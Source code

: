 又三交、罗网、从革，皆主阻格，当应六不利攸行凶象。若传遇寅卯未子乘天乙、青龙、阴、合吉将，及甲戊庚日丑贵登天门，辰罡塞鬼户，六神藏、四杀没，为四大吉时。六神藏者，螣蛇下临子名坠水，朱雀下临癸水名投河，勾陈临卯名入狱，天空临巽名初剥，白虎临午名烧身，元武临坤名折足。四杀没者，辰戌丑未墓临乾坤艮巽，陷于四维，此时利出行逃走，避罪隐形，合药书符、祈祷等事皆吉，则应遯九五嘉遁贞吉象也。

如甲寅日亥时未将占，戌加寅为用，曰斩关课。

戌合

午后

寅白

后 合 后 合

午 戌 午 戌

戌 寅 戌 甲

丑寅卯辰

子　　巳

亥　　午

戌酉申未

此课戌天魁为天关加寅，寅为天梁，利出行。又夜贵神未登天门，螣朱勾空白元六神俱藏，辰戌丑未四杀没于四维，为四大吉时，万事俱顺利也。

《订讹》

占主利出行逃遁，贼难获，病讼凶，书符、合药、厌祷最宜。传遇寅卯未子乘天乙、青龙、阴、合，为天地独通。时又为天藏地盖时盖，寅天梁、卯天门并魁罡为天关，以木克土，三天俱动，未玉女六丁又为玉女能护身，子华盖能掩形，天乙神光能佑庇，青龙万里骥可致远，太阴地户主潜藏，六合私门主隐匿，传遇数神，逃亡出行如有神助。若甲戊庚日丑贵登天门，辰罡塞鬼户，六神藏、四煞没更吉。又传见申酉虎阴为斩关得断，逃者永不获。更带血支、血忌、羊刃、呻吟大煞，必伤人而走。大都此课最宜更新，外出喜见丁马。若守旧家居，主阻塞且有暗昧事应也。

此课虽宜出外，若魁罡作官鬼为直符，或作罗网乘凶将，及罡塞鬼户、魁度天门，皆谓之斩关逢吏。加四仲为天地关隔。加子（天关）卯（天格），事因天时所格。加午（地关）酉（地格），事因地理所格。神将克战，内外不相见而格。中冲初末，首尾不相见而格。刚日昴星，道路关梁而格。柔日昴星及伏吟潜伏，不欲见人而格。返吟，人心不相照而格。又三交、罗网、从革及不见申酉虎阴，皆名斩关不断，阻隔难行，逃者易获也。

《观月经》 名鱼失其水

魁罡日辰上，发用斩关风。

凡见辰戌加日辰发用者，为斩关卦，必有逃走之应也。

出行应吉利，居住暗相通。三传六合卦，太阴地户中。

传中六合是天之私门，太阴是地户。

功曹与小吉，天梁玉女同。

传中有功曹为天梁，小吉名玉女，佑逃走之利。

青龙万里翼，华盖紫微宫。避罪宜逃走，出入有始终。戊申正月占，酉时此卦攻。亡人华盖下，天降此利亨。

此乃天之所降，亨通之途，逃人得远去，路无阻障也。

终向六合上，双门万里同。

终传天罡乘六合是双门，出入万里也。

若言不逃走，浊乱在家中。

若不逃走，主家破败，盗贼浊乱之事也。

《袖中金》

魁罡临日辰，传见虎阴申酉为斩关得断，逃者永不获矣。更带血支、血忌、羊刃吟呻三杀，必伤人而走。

------------------------------------

- Exercise instructions -
Locate "功曹与小吉，天梁玉女同。" in the data above. Then repeat, exactly, its line and each line after it through the last, adding nothing.

- Task solution -
功曹与小吉，天梁玉女同。

传中有功曹为天梁，小吉名玉女，佑逃走之利。

青龙万里翼，华盖紫微宫。避罪宜逃走，出入有始终。戊申正月占，酉时此卦攻。亡人华盖下，天降此利亨。

此乃天之所降，亨通之途，逃人得远去，路无阻障也。

终向六合上，双门万里同。

终传天罡乘六合是双门，出入万里也。

若言不逃走，浊乱在家中。

若不逃走，主家破败，盗贼浊乱之事也。

《袖中金》

魁罡临日辰，传见虎阴申酉为斩关得断，逃者永不获矣。更带血支、血忌、羊刃吟呻三杀，必伤人而走。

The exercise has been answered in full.